How to Transition from Academia to Data Science

(Salty language and harsh reality warning: if you have not read my first post, Hello, World, now might be a good time.)

It has now been about 4 months since I quit my job as a tenure track professor at an R1 university to take a position as a data scientist in Silicon Valley. I would be lying if I said the transition has been 100% smooth. But even so, I am still deliriously happy that I managed to get out! Despite the complete shock of many of my colleagues that I gave up the “dream job for life” (see some of my previous posts), I have also had several colleagues, primarily some of the my more junior friends, tell me that they are contemplating the same move but do not know how to start. So I figured that was worth at least a blog post or two.

First things first…my experiences are just my experiences. YMMV on anything I post here. Second, I can only write this from my perspective, which is that of someone with a PhD in nuclear engineering from the number 1 ranked graduate school in the field. After getting my PhD, I went to work in the national lab system for a while and then in the federal government in reearch positions. I returned to academia after spending 10 years outside it and then spent 5 years on the tenure track. So my thoughts on this subject are for people who have spent some time in full-out academia and do not necessarily apply 100% to people moving from graduate school or a postdoc position to data science. The difference here is that coming out of those positions your career is essentially still a blank canvas whereas those who have spent time working as academics are going to have been programmed into certain ways of thinking and doing things. Those of you straight out of school or postdoc should have a much easier time with both finding a job as well as making the transition to the culture than those who have worked in academia for a little while.

That being said, based on conversations I have had with some others who have contacted me who are wanting to move out of postdocs or research positions within the national labs or industry, I am pretty sure that at least some of what I have to say below will apply.
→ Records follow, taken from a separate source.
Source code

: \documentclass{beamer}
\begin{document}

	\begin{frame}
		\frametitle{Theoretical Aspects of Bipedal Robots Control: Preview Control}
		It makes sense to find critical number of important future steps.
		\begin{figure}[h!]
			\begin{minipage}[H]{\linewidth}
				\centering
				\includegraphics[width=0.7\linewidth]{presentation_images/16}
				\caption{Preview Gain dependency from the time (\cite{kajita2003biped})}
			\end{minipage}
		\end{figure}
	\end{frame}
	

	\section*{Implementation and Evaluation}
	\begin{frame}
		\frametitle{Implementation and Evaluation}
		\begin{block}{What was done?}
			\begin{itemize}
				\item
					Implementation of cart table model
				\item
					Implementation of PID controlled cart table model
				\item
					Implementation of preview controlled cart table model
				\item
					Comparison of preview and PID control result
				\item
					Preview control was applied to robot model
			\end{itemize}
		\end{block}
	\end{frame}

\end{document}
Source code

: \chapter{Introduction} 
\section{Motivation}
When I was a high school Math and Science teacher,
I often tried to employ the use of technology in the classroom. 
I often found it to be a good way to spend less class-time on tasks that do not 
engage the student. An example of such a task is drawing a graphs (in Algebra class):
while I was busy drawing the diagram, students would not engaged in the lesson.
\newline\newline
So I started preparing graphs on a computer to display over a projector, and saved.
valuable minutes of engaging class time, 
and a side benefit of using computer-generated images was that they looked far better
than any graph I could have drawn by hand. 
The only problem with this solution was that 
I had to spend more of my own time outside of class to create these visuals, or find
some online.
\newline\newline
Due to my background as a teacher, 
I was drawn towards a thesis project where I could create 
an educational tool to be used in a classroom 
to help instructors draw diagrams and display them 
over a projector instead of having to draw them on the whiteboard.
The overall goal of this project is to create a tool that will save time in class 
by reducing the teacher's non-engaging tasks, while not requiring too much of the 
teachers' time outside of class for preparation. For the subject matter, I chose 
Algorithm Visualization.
So read on.

So with that caveat out of the way, here is a random assortment of observations and suggestions should you decide to make the move.

1. Accept (and embrace the fact) that you are an expert in a very narrow field

This is, in fact, the whole point of getting a PhD and then working in academia – to develop a research expertise that nobody in the world has. Upon my return to academia, I quickly landed some funding to bridge the gap between nuclear engineering (radiation detection for nuclear emergency response, to be precise) and so-called “big data” (a term that pretty much nobody uses anymore). I am certainly an expert in the former, but knew nothing about the latter. Recognizing this was key. I knew that I knew nothing but needed to learn very quickly. Admitting that you don’t know something is really hard for academics. Their existence is based upon their expertise, but frequently it is necessary to do things like teach classes out of your area of expertise. But even in this setting you are expected to convey a sense of expertise in that area as well so the students will see that they are learning from an “expert” in the field.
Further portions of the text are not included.